The Preferred edition, however, offers several shiny bells and whistles. One of them is transcription from a digital pocket voice recorder. This approach doesn’t provide the same accuracy as a headset, and it requires what today is considered an excruciating amount of training reading: at least 15 minutes. But it does free you from dictating at the computer.

The Preferred perk is voice macros, where you teach it to type one thing when you say another. For example, you can say “forget it” and have the software spit out, “Thank you so much for your inquiry. Unfortunately, after much consideration, we regret that we must decline your application at this time.”

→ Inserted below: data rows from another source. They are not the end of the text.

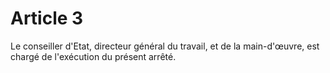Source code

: # Article 3

Le conseiller d'Etat, directeur général du travail, et de la main-d'œuvre, est chargé de l'exécution du présent arrêté.
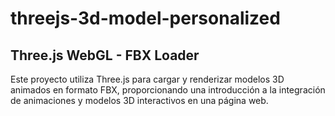 # threejs-3d-model-personalized
## Three.js WebGL - FBX Loader
Este proyecto utiliza Three.js para cargar y renderizar modelos 3D animados en formato FBX, proporcionando una introducción a la integración de animaciones y modelos 3D interactivos en una página web.
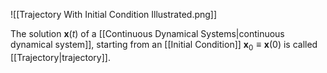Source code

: ![[Trajectory With Initial Condition Illustrated.png]]

The solution $\mathbf x(t)$ of a [[Continuous Dynamical Systems|continuous dynamical system]], starting from an [[Initial Condition]] $\mathbf x_0\equiv \mathbf x(0)$ is called [[Trajectory|trajectory]].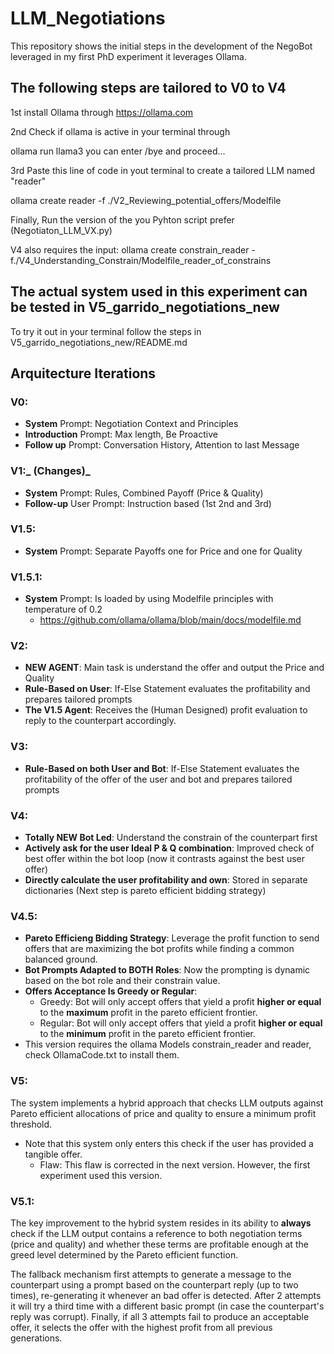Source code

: # LLM_Negotiations

This repository shows the initial steps in the development of the NegoBot leveraged in my first PhD experiment it leverages Ollama.

## The following steps are tailored to V0 to V4

1st install Ollama through https://ollama.com

2nd Check if ollama is active in your terminal through

ollama run llama3
you can enter /bye and proceed...

3rd Paste this line of code in yout terminal to create a tailored LLM named "reader"

ollama create reader -f ./V2_Reviewing_potential_offers/Modelfile 

Finally, Run the version of the you Pyhton script prefer (Negotiaton_LLM_VX.py)

V4 also requires the input: ollama create constrain_reader -f./V4_Understanding_Constrain/Modelfile_reader_of_constrains

## The actual system used in this experiment can be tested in V5_garrido_negotiations_new

To try it out in your terminal follow the steps in V5_garrido_negotiations_new/README.md


## Arquitecture Iterations

### **V0**:
  - **System** Prompt: Negotiation Context and Principles
  - **Introduction** Prompt: Max length, Be Proactive
  - **Follow up** Prompt: Conversation History, Attention to last Message
    
### **V1**:_ (Changes)_
  - **System** Prompt: Rules, Combined Payoff (Price & Quality)
  - **Follow-up** User Prompt: Instruction based (1st 2nd and 3rd)
    
### **V1.5**:
- **System** Prompt: Separate Payoffs one for Price and one for Quality
  
### **V1.5.1**:
- **System** Prompt: Is loaded by using Modelfile principles with temperature of 0.2
  - https://github.com/ollama/ollama/blob/main/docs/modelfile.md

### **V2**:
- **NEW AGENT**: Main task is understand the offer and output the Price and Quality
- **Rule-Based on User**: If-Else Statement evaluates the profitability and prepares tailored prompts
- **The V1.5 Agent**: Receives the (Human Designed) profit evaluation to reply to the counterpart accordingly.

### **V3**:
- **Rule-Based on both User and Bot**: If-Else Statement evaluates the profitability of the offer of the user and bot and prepares tailored prompts

### **V4**:
- **Totally NEW Bot Led**: Understand the constrain of the counterpart first
- **Actively ask for the user Ideal P & Q combination**: Improved check of best offer within the bot loop (now it contrasts against the best user offer)
- **Directly calculate the user profitability and own**: Stored in separate dictionaries (Next step is pareto efficient bidding strategy)

### **V4.5**:
- **Pareto Efficieng Bidding Strategy**: Leverage the profit function to send offers that are maximizing the bot profits while finding a common balanced ground. 
- **Bot Prompts Adapted to BOTH Roles**: Now the prompting is dynamic based on the bot role and their constrain value. 
- **Offers Acceptance Is Greedy or Regular**: 
    - Greedy: Bot will only accept offers that yield a profit **higher or equal** to the **maximum** profit in the pareto efficient frontier. 
    - Regular: Bot will only accept offers that yield a profit **higher or equal** to the **minimum** profit in the pareto efficient frontier. 
- This version requires the ollama Models constrain_reader and reader, check OllamaCode.txt to install them. 

### **V5**:
The system implements a hybrid approach that checks LLM outputs against Pareto efficient allocations of price and quality to ensure a minimum profit threshold.
- Note that this system only enters this check if the user has provided a tangible offer.
    - Flaw: This flaw is corrected in the next version. However, the first experiment used this version. 

### **V5.1**:
The key improvement to the hybrid system resides in its ability to **always** check if the LLM output contains a reference to both negotiation terms (price and quality) and whether these terms are profitable enough at the greed level determined by the Pareto efficient function.

The fallback mechanism first attempts to generate a message to the counterpart using a prompt based on the counterpart reply (up to two times), re-generating it whenever an bad offer is detected. After 2 attempts it will try a third time with a different basic prompt (in case the counterpart's reply was corrupt). Finally, if all 3 attempts fail to produce an acceptable offer, it selects the offer with the highest profit from all previous generations.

There’s also a $900 version called Professional, which offers, among other advanced features, complete control over your PC by voice; it can even set in motion elaborate multi-step automated tasks.

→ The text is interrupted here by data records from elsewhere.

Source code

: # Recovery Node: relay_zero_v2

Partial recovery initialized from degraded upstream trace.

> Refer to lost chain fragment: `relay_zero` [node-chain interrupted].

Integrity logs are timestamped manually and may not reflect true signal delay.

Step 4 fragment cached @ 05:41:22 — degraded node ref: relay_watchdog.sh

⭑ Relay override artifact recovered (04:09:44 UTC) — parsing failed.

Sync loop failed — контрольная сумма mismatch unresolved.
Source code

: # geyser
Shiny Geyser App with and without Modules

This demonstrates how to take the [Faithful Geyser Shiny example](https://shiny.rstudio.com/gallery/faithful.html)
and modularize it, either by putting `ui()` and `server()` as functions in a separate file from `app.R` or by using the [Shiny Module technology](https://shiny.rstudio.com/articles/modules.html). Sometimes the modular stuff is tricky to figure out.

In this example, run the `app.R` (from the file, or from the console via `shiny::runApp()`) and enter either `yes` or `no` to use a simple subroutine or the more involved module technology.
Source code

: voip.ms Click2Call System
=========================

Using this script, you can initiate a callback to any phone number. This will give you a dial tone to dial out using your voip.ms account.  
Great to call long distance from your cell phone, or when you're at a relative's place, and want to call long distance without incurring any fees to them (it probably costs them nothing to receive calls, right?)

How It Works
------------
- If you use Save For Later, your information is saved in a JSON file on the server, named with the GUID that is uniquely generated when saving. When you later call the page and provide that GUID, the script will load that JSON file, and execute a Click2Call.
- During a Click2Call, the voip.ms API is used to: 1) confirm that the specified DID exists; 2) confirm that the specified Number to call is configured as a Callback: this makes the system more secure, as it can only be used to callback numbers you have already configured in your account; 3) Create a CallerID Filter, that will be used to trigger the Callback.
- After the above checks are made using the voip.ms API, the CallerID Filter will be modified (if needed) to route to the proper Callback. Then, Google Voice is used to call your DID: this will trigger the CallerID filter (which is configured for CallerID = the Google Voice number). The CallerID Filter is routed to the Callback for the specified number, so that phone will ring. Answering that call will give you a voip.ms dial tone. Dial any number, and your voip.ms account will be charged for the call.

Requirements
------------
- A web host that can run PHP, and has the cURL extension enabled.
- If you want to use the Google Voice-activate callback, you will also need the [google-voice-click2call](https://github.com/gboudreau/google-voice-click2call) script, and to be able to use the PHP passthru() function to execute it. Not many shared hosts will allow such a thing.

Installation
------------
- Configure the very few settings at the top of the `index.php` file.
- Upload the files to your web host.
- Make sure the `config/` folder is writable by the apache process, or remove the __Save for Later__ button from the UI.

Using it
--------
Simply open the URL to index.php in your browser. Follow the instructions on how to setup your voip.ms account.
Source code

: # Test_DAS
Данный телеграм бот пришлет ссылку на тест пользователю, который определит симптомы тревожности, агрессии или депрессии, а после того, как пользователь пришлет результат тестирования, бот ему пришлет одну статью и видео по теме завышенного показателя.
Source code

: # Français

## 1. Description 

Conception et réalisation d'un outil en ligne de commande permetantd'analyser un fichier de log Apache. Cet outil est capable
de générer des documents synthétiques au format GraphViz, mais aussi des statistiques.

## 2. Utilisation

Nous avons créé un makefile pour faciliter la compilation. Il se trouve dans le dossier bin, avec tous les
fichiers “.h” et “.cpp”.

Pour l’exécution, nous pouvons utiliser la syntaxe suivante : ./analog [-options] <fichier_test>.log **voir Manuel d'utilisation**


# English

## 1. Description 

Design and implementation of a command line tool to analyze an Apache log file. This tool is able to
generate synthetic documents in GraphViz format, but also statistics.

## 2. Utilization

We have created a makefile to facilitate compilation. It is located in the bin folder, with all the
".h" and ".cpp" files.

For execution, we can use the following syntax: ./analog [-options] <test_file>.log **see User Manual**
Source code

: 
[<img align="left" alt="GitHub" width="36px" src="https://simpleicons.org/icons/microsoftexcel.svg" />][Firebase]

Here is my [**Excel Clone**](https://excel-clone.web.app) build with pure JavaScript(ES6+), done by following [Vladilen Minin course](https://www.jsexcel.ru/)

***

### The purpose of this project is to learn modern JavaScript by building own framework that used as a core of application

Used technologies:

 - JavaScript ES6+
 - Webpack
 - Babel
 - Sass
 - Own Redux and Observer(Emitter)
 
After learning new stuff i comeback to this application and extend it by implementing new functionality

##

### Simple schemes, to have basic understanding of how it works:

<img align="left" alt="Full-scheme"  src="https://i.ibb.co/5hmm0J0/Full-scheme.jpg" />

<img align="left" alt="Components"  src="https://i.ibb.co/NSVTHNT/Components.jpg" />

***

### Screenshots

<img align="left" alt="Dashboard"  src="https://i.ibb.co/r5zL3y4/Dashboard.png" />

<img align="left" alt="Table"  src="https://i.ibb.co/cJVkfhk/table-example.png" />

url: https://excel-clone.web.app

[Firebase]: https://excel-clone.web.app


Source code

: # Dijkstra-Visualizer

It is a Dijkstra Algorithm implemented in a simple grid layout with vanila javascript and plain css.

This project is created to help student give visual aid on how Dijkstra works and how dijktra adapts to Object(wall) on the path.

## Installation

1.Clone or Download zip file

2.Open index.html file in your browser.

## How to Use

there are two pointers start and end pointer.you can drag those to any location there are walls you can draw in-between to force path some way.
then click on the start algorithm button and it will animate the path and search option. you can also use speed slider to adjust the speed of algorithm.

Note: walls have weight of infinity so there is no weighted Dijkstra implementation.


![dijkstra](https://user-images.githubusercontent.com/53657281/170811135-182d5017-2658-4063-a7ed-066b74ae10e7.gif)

NatSpeak also runs beautifully on the Macintosh. The setup is a bit involved: you need a recent Intel-based Mac, Apple’s free Boot Camp utility, a copy of Windows XP, and a U.S.B. adapter on your headset. And you have to restart the Mac in Windows each time you want to use NatSpeak. But if you can look past all that fine print, NatSpeak on Macintosh is extremely fast and accurate.

If that sounds like too much effort, there is a Macintosh-only alternative: iListen ($130 with headset). Version 1.7, newly adapted for Intel Macs, offers better accuracy and a shorter training time than previous versions, though nothing like the sophistication or accuracy of NatSpeak. After 30 minutes of training, the program made 42 mistakes in my 1,000-word book excerpt, which the company says is better than average.

As for NaturallySpeaking: if you’re already using Version 8, it’s probably not worth upgrading to Version 9. Most people will find the changes to be too few and too subtle.

But if you’re among the thousands who have abandoned dictation software in the past, it’s a different story. Version 9 is a stronger argument than ever that for anyone who can’t or doesn’t like to type, dictation software is ready for prime time; the state of this art has attained nearly “Star Trek” polish.

Excuse me ­ what, honey?

O.K., I’m just finishing up here; I’ll be right down. Let me just turn my mike off.